TASK STATEMENT:
A faithful copy of the listing below is needed, with its pictures left out.
───── MATERIAL SUPPLIED
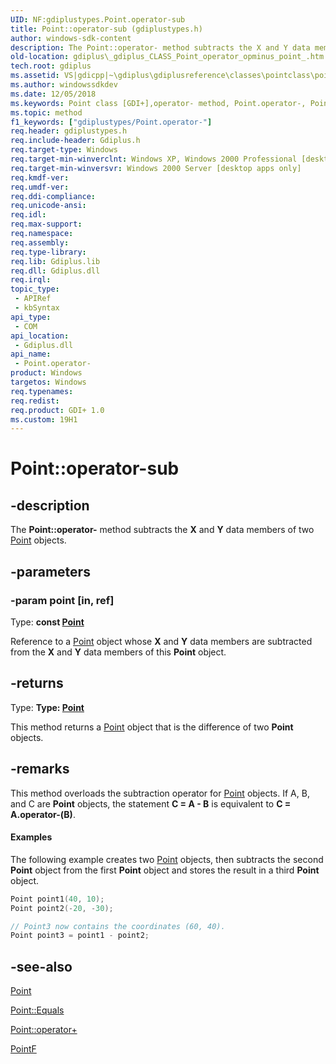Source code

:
 ```yaml
---
UID: NF:gdiplustypes.Point.operator-sub
title: Point::operator-sub (gdiplustypes.h)
author: windows-sdk-content
description: The Point::operator- method subtracts the X and Y data members of two Point objects.
old-location: gdiplus\_gdiplus_CLASS_Point_operator_opminus_point_.htm
tech.root: gdiplus
ms.assetid: VS|gdicpp|~\gdiplus\gdiplusreference\classes\pointclass\pointmethods\operator_52point.htm
ms.author: windowssdkdev
ms.date: 12/05/2018
ms.keywords: Point class [GDI+],operator- method, Point.operator-, Point.operator-(const Point&), Point.operator-sub, Point::operator-, Point::operator-sub, _gdiplus_CLASS_Point_operator_opminus_point_, gdiplus._gdiplus_CLASS_Point_operator_opminus_point_, operator-, operator- method [GDI+], operator- method [GDI+],Point class
ms.topic: method
f1_keywords: ["gdiplustypes/Point.operator-"]
req.header: gdiplustypes.h
req.include-header: Gdiplus.h
req.target-type: Windows
req.target-min-winverclnt: Windows XP, Windows 2000 Professional [desktop apps only]
req.target-min-winversvr: Windows 2000 Server [desktop apps only]
req.kmdf-ver: 
req.umdf-ver: 
req.ddi-compliance: 
req.unicode-ansi: 
req.idl: 
req.max-support: 
req.namespace: 
req.assembly: 
req.type-library: 
req.lib: Gdiplus.lib
req.dll: Gdiplus.dll
req.irql: 
topic_type:
 - APIRef
 - kbSyntax
api_type:
 - COM
api_location:
 - Gdiplus.dll
api_name:
 - Point.operator-
product: Windows
targetos: Windows
req.typenames: 
req.redist: 
req.product: GDI+ 1.0
ms.custom: 19H1
---
```


# Point::operator-sub


## -description


The <b>Point::operator-</b> method subtracts the <b>X</b> and <b>Y</b> data members of two <a href="https://docs.microsoft.com/windows/desktop/api/gdiplustypes/nl-gdiplustypes-point">Point</a> objects.


## -parameters




### -param point [in, ref]

Type: <b>const <a href="https://docs.microsoft.com/windows/desktop/api/gdiplustypes/nl-gdiplustypes-point">Point</a></b>

Reference to a <a href="https://docs.microsoft.com/windows/desktop/api/gdiplustypes/nl-gdiplustypes-point">Point</a> object whose <b>X</b> and <b>Y</b> data members are subtracted from the <b>X</b> and <b>Y</b> data members of this <b>Point</b> object. 


## -returns



Type: <strong>Type: <b><a href="https://docs.microsoft.com/windows/desktop/api/gdiplustypes/nl-gdiplustypes-point">Point</a></b>
</strong>

This method returns a <a href="https://docs.microsoft.com/windows/desktop/api/gdiplustypes/nl-gdiplustypes-point">Point</a> object that is the difference of two <b>Point</b> objects.




## -remarks



This method overloads the subtraction operator for <a href="https://docs.microsoft.com/windows/desktop/api/gdiplustypes/nl-gdiplustypes-point">Point</a> objects. If A, B, and C are <b>Point</b> objects, the statement <b>C = A - B</b> is equivalent to <b>C = A.operator-(B)</b>.


#### Examples



The following example creates two <a href="https://docs.microsoft.com/windows/desktop/api/gdiplustypes/nl-gdiplustypes-point">Point</a> objects, then subtracts the second <b>Point</b> object from the first <b>Point</b> object and stores the result in a third <b>Point</b> object.


```cpp
Point point1(40, 10);
Point point2(-20, -30);

// Point3 now contains the coordinates (60, 40).
Point point3 = point1 - point2; 
```





## -see-also




<a href="https://docs.microsoft.com/windows/desktop/api/gdiplustypes/nl-gdiplustypes-point">Point</a>



<a href="https://docs.microsoft.com/windows/desktop/api/gdiplustypes/nf-gdiplustypes-point-equals">Point::Equals</a>



<a href="https://docs.microsoft.com/previous-versions//ms535008(v=vs.85)">Point::operator+</a>



<a href="https://docs.microsoft.com/windows/desktop/api/gdiplustypes/nl-gdiplustypes-pointf">PointF</a>
 

 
──────────
TASK RESPONSE:
Source code

:
 ```yaml
---
UID: NF:gdiplustypes.Point.operator-sub
title: Point::operator-sub (gdiplustypes.h)
author: windows-sdk-content
description: The Point::operator- method subtracts the X and Y data members of two Point objects.
old-location: gdiplus\_gdiplus_CLASS_Point_operator_opminus_point_.htm
tech.root: gdiplus
ms.assetid: VS|gdicpp|~\gdiplus\gdiplusreference\classes\pointclass\pointmethods\operator_52point.htm
ms.author: windowssdkdev
ms.date: 12/05/2018
ms.keywords: Point class [GDI+],operator- method, Point.operator-, Point.operator-(const Point&), Point.operator-sub, Point::operator-, Point::operator-sub, _gdiplus_CLASS_Point_operator_opminus_point_, gdiplus._gdiplus_CLASS_Point_operator_opminus_point_, operator-, operator- method [GDI+], operator- method [GDI+],Point class
ms.topic: method
f1_keywords: ["gdiplustypes/Point.operator-"]
req.header: gdiplustypes.h
req.include-header: Gdiplus.h
req.target-type: Windows
req.target-min-winverclnt: Windows XP, Windows 2000 Professional [desktop apps only]
req.target-min-winversvr: Windows 2000 Server [desktop apps only]
req.kmdf-ver: 
req.umdf-ver: 
req.ddi-compliance: 
req.unicode-ansi: 
req.idl: 
req.max-support: 
req.namespace: 
req.assembly: 
req.type-library: 
req.lib: Gdiplus.lib
req.dll: Gdiplus.dll
req.irql: 
topic_type:
 - APIRef
 - kbSyntax
api_type:
 - COM
api_location:
 - Gdiplus.dll
api_name:
 - Point.operator-
product: Windows
targetos: Windows
req.typenames: 
req.redist: 
req.product: GDI+ 1.0
ms.custom: 19H1
---
```


# Point::operator-sub


## -description


The <b>Point::operator-</b> method subtracts the <b>X</b> and <b>Y</b> data members of two <a href="https://docs.microsoft.com/windows/desktop/api/gdiplustypes/nl-gdiplustypes-point">Point</a> objects.


## -parameters




### -param point [in, ref]

Type: <b>const <a href="https://docs.microsoft.com/windows/desktop/api/gdiplustypes/nl-gdiplustypes-point">Point</a></b>

Reference to a <a href="https://docs.microsoft.com/windows/desktop/api/gdiplustypes/nl-gdiplustypes-point">Point</a> object whose <b>X</b> and <b>Y</b> data members are subtracted from the <b>X</b> and <b>Y</b> data members of this <b>Point</b> object. 


## -returns



Type: <strong>Type: <b><a href="https://docs.microsoft.com/windows/desktop/api/gdiplustypes/nl-gdiplustypes-point">Point</a></b>
</strong>

This method returns a <a href="https://docs.microsoft.com/windows/desktop/api/gdiplustypes/nl-gdiplustypes-point">Point</a> object that is the difference of two <b>Point</b> objects.




## -remarks



This method overloads the subtraction operator for <a href="https://docs.microsoft.com/windows/desktop/api/gdiplustypes/nl-gdiplustypes-point">Point</a> objects. If A, B, and C are <b>Point</b> objects, the statement <b>C = A - B</b> is equivalent to <b>C = A.operator-(B)</b>.


#### Examples



The following example creates two <a href="https://docs.microsoft.com/windows/desktop/api/gdiplustypes/nl-gdiplustypes-point">Point</a> objects, then subtracts the second <b>Point</b> object from the first <b>Point</b> object and stores the result in a third <b>Point</b> object.


```cpp
Point point1(40, 10);
Point point2(-20, -30);

// Point3 now contains the coordinates (60, 40).
Point point3 = point1 - point2; 
```





## -see-also




<a href="https://docs.microsoft.com/windows/desktop/api/gdiplustypes/nl-gdiplustypes-point">Point</a>



<a href="https://docs.microsoft.com/windows/desktop/api/gdiplustypes/nf-gdiplustypes-point-equals">Point::Equals</a>



<a href="https://docs.microsoft.com/previous-versions//ms535008(v=vs.85)">Point::operator+</a>



<a href="https://docs.microsoft.com/windows/desktop/api/gdiplustypes/nl-gdiplustypes-pointf">PointF</a>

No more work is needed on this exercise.